- **Extracted information**:
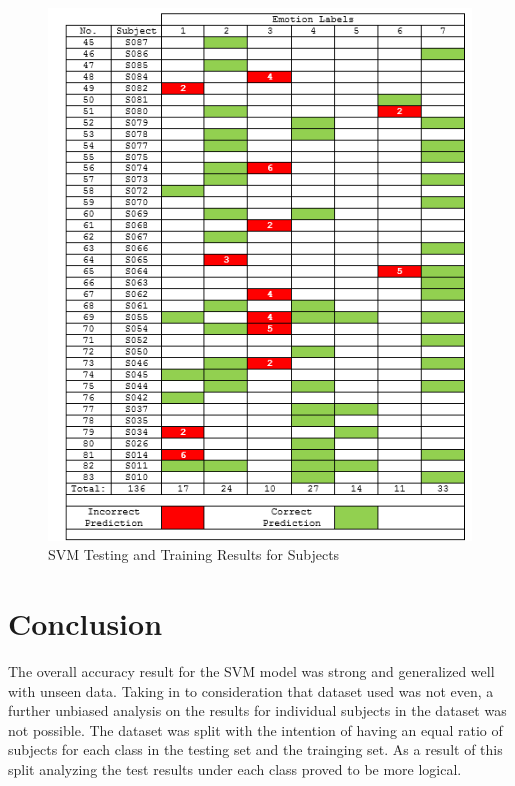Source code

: \begin{figure}[H]
  \centering
  \includegraphics[scale=1.5]{res2}
  \caption{SVM Testing and Training Results for Subjects}
  \label{fig: res2}
\end{figure} 


\section{Conclusion}
The overall accuracy result for the SVM model was strong and generalized well with unseen data. Taking in to consideration that dataset used was not even, a further unbiased analysis on the results for individual subjects in the dataset was not possible. The dataset was split with the intention of having an equal ratio of subjects for each class in the testing set and the trainging set. As a result of this split analyzing the test results under each class proved to be more logical.








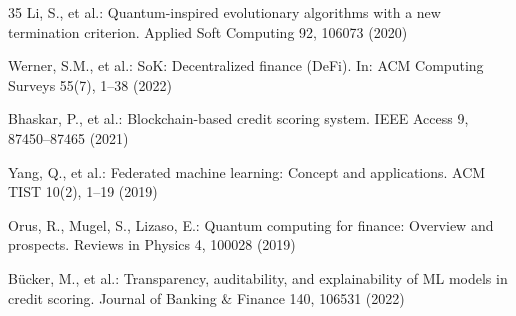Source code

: \documentclass[runningheads]{llncs}
\begin{document}
\begin{thebibliography}{35}
Li, S., et al.: Quantum-inspired evolutionary algorithms with a new termination criterion. Applied Soft Computing 92, 106073 (2020)

Werner, S.M., et al.: SoK: Decentralized finance (DeFi). In: ACM Computing Surveys 55(7), 1--38 (2022)

Bhaskar, P., et al.: Blockchain-based credit scoring system. IEEE Access 9, 87450--87465 (2021)

Yang, Q., et al.: Federated machine learning: Concept and applications. ACM TIST 10(2), 1--19 (2019)

Orus, R., Mugel, S., Lizaso, E.: Quantum computing for finance: Overview and prospects. Reviews in Physics 4, 100028 (2019)

B\"ucker, M., et al.: Transparency, auditability, and explainability of ML models in credit scoring. Journal of Banking \& Finance 140, 106531 (2022)

\end{thebibliography}
\end{document}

- **Task requirements**: Lines containing the string "Quantum" in the listing: say how many there are, giving only the number.

- **Solution to this task**: 2